# [WORK REQUEST]
Among the lines below, how many have the string "counters" in them? Only the number is wanted.

# [EXTRACTED MATERIAL]
====================

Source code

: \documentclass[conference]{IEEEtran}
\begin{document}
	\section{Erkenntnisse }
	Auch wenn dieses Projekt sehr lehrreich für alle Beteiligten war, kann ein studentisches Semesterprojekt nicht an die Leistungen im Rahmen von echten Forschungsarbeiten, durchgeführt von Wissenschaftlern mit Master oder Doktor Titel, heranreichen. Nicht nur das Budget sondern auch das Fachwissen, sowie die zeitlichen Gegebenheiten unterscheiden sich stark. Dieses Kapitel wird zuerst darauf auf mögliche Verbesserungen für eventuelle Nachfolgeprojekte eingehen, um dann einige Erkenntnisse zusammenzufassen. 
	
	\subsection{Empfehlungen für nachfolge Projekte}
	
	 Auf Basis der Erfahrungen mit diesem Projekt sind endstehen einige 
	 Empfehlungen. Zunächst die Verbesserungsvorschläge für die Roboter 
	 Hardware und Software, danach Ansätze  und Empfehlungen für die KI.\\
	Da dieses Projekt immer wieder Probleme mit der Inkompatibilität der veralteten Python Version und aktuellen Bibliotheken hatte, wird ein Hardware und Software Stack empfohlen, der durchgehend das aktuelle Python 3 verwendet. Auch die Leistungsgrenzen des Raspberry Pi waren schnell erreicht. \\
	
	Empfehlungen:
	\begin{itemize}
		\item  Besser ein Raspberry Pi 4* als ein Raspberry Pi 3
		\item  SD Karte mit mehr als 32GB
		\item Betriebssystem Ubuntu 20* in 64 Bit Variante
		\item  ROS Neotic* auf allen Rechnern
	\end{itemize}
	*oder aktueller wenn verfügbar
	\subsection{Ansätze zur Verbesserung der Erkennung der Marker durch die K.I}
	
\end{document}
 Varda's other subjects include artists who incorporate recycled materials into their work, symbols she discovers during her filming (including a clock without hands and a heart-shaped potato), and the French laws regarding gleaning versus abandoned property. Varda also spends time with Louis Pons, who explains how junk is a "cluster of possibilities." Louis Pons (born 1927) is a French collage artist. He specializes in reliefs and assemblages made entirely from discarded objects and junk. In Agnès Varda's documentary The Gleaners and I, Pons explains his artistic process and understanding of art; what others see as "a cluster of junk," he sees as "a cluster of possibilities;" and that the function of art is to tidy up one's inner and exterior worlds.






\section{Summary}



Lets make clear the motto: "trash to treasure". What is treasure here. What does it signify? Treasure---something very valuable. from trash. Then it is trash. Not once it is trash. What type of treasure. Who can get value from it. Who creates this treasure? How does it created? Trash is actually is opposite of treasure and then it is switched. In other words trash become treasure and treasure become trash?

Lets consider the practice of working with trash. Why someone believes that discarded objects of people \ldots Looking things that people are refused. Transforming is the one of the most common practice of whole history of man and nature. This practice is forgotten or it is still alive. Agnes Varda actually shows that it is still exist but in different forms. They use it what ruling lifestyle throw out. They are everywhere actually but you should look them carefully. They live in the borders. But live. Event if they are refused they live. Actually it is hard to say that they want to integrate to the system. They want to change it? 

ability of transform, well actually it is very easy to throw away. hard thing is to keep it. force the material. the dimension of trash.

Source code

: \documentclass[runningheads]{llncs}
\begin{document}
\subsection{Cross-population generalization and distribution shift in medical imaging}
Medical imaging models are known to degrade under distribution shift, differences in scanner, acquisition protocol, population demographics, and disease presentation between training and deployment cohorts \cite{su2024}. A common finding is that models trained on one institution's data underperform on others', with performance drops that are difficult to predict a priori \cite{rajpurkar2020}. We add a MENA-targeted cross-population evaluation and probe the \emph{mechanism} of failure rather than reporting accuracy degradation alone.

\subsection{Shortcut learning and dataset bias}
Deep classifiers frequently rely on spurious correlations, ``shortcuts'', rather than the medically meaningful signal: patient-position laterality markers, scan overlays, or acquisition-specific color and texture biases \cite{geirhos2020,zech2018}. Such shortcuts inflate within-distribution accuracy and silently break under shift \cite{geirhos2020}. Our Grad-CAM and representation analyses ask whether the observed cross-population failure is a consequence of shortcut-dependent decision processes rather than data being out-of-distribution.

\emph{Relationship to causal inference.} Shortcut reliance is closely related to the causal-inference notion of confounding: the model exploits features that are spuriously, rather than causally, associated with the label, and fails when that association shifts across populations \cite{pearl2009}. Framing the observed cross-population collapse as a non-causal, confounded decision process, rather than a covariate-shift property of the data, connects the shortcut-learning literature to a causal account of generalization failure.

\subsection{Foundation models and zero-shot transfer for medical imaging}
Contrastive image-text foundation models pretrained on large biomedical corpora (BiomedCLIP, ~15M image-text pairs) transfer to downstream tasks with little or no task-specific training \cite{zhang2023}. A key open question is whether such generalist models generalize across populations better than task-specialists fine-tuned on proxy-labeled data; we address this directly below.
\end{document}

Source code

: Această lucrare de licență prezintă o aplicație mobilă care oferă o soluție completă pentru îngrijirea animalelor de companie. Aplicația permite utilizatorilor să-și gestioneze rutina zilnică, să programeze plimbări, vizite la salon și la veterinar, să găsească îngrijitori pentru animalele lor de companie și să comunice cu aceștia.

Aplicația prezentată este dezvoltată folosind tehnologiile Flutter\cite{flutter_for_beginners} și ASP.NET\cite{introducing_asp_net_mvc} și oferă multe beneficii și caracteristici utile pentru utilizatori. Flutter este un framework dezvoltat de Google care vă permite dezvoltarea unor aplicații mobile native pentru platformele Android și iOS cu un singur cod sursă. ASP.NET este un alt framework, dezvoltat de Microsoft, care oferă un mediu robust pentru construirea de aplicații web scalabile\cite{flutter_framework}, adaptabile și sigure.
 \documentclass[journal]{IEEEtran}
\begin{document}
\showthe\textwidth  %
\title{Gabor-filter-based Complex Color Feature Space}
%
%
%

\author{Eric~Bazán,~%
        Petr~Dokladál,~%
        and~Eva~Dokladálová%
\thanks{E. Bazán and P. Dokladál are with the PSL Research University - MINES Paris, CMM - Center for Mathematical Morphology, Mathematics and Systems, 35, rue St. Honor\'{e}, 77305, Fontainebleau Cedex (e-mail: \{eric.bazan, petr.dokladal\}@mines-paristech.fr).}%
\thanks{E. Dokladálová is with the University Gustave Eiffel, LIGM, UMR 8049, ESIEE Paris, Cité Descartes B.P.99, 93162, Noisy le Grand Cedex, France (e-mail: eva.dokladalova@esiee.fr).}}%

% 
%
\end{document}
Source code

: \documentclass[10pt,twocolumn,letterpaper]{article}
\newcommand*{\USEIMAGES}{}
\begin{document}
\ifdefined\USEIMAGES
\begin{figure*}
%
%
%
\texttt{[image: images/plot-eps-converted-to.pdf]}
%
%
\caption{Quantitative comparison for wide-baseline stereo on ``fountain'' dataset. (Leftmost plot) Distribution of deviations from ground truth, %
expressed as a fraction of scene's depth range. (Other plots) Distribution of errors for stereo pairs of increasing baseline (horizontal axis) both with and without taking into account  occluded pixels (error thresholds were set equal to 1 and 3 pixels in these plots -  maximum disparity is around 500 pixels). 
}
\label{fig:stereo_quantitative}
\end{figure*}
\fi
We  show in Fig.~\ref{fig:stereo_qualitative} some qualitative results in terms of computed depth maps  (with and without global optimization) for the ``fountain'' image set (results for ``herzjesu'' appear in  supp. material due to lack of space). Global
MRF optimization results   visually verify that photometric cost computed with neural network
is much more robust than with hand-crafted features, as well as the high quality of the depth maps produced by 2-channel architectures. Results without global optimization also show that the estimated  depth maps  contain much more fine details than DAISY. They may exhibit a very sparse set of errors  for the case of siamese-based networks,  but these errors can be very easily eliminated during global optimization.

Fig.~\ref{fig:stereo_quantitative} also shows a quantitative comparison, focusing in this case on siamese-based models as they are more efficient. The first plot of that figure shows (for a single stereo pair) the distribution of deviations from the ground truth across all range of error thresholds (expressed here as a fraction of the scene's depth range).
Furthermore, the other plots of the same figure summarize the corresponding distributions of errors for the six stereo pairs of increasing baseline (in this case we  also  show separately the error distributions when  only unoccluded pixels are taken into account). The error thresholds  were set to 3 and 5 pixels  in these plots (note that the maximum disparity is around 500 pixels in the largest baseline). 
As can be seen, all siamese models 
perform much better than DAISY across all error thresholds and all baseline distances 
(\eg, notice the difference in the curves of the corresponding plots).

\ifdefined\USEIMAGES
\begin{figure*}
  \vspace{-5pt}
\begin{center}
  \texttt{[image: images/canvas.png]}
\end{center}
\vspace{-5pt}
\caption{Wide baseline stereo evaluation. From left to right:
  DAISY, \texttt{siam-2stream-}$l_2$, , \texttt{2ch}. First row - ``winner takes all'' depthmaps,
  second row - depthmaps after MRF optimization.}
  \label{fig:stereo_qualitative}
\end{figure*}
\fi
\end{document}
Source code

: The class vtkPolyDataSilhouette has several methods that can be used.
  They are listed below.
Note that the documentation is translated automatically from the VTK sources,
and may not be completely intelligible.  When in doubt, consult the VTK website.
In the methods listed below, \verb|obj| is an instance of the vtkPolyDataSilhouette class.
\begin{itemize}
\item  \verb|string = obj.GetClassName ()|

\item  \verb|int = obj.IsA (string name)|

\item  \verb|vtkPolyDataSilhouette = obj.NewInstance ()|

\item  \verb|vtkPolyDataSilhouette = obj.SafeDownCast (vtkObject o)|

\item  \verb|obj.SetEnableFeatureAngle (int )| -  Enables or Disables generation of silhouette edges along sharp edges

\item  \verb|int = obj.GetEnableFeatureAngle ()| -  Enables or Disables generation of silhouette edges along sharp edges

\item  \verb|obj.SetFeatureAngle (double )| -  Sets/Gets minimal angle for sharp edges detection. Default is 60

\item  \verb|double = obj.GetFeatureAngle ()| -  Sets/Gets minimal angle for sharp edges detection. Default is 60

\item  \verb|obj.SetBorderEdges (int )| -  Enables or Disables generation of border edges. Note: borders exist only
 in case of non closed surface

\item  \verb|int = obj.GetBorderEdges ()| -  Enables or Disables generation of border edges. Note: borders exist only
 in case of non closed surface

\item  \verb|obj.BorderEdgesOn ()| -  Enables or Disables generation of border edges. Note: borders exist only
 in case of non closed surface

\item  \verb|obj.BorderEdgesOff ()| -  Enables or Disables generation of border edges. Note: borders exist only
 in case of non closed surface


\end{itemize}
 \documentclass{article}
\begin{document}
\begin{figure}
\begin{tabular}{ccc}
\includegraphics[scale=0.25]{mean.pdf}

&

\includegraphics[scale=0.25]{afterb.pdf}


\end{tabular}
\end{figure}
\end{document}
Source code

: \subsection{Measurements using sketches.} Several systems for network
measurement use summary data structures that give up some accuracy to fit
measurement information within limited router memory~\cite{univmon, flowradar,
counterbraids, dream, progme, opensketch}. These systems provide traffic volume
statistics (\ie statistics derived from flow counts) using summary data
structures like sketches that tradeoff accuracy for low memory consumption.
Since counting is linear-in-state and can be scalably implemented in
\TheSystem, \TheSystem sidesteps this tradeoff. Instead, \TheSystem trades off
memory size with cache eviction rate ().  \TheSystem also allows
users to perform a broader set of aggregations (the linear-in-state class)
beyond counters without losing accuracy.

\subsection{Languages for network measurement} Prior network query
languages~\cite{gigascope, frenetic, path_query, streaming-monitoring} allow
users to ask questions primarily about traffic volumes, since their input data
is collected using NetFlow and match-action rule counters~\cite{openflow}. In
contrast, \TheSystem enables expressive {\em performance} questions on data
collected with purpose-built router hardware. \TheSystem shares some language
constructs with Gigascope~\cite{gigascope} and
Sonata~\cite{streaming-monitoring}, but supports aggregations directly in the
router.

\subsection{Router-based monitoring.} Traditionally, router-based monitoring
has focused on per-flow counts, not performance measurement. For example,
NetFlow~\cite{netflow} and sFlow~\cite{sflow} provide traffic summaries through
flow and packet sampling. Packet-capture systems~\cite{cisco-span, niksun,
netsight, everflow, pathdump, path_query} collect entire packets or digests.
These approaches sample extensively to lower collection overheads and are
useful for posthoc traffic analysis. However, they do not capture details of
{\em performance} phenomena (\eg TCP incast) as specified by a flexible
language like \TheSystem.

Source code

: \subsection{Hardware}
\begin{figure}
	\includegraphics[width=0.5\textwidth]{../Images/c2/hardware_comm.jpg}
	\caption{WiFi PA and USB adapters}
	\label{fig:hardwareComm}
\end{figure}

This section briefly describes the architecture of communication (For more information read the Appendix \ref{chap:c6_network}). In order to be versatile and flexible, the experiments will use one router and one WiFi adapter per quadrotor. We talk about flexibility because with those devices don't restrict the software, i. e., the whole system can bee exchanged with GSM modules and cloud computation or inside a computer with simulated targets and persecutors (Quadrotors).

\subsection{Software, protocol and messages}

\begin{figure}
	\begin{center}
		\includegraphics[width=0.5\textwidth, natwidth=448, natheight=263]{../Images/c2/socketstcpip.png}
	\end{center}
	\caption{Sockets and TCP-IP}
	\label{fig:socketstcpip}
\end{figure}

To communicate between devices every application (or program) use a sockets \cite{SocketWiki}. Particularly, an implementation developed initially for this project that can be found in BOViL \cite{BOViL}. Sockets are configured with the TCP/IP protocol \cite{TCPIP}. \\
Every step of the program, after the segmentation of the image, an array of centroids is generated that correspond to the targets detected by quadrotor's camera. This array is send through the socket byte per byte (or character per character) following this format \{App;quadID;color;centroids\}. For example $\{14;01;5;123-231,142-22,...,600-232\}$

====================

# [WRITTEN SOLUTION]
2